Californians across the state are living through, watching and reading about the devastation caused by the fires roaring throughout the state, already consuming about 1.5 million acres with still months to go before the usual fire season is over. Typically, major disasters trigger political responses in one form or another and the fires in the summer of 2020, especially if they are followed by expected fall fires, will be no exception. Support for Proposition 19 on the November ballot could benefit because it sets up a fund specifically to battle wildfires and gives a tax break to wildfire victims who lose their homes. 

The fire fund provision is not the core issue of Proposition 19. In fact, it was essentially an add on late in the game but could become more prominent due to the destructive fires. 

Prop 19 allows homeowners who are over 55, disabled, or wildfire or disaster victims to transfer their primary residence’s tax base to a replacement residence. It changes the tax law for children and grandchildren who inherit property but do not use the inherited property for their prime residences and it establishes a fire protection services fund. 

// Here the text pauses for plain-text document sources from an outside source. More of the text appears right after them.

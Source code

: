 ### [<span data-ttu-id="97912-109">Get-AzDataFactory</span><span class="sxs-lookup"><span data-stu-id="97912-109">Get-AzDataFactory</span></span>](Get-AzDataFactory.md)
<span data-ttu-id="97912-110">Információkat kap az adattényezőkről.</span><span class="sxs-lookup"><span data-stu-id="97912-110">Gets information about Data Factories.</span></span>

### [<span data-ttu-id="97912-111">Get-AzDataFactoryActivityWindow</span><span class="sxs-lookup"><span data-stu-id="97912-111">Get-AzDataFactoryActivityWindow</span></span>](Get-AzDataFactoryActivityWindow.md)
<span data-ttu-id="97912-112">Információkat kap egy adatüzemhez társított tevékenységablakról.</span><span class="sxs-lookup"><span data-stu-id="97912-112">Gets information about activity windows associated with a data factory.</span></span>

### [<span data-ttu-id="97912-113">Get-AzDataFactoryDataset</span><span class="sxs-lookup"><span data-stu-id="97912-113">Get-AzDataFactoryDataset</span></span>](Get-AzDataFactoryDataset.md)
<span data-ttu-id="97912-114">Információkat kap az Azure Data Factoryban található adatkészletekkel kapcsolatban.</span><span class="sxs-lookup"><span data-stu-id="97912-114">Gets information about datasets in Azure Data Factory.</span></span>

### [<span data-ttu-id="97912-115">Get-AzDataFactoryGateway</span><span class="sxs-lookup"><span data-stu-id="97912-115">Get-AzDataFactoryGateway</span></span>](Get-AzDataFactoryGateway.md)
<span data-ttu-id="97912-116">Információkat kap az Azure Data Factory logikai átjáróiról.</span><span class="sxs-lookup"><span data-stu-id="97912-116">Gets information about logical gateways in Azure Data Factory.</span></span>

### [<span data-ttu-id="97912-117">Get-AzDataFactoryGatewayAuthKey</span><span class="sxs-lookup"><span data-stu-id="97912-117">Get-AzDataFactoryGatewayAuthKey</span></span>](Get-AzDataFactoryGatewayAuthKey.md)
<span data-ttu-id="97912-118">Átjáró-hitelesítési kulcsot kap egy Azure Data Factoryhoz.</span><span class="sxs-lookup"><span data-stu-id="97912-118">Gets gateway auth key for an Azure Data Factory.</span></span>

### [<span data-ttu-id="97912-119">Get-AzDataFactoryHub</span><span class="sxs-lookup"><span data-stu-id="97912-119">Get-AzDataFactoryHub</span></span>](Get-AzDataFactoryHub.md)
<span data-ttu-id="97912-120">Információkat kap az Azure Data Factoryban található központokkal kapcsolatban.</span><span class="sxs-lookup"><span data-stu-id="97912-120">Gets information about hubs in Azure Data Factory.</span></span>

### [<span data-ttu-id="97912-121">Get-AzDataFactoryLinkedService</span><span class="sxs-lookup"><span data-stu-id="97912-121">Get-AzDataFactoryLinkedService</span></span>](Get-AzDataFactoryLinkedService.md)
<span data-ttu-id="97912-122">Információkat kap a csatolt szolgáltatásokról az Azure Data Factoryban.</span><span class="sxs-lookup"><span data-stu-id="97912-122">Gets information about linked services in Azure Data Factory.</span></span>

The measure was promoted initially by the California Association of Realtors who sought to increase housing stock by giving incentives for seniors over 55 to move without triggering a property tax increase. As its central feature, the initiative expanded elements already on the books for seniors and the disabled to move and keep their old property taxes within their own county or to certain counties that accepted transferring seniors. If Prop 19 passes, all counties in the state must allow for such moves multiple times instead of just once. A similar ballot effort, Proposition 5, was defeated in 2018. 

A revamped initiative built on the same core issue was aimed for the 2020 ballot when the legislature stepped in to propose a deal—keep the essential goal of the proposition but make some adjustments, including dedicating revenues gained by the state to a fire protection fund. 

When the deal was struck, the initiative fell away and the legislative constitutional amendment was placed on the ballot by a 29 to 5 vote in the senate and a 56 to 5 vote in the assembly, well above the two-thirds vote margin required. 

Opposition to Prop 19 is focused on the tax issue. Opponents say that overall property taxes will increase when inherited property is reassessed to market value when transferred between parents and children, or, if the children’s parents are deceased, between grandparents and grandchildren if those who inherit don’t live on the premises. 

But while the property tax issue is the overriding issue within Proposition 19, the California fires will bring a new emphasis to the provisions of wildfire victims getting a break on property taxes and the establishment of a fire protection fund that could help boost the yes campaign. 

This would not be the first time such a thing happened. 

In 1993, during a special election, a half-cent state sales tax that was about to expire was put on the ballot to be made permanent, if the voters agreed. The tax was dedicated to local public safety, including fire protection. Right before Election Day, devastating fires broke out around Southern California. While seven measures were on the 1993 special election ballot, only two passed, including the tax measure with nearly 58% of the vote. No question that the fires raging at the time helped convince voters to pass Proposition 172. 

While the fires of August 2020 are happening months before the election, the fall fire season promises more blazes. All of a sudden, a secondary provision in Proposition 19 tied to actual events the voters live through and witness could turn the political tides in the measure’s favor.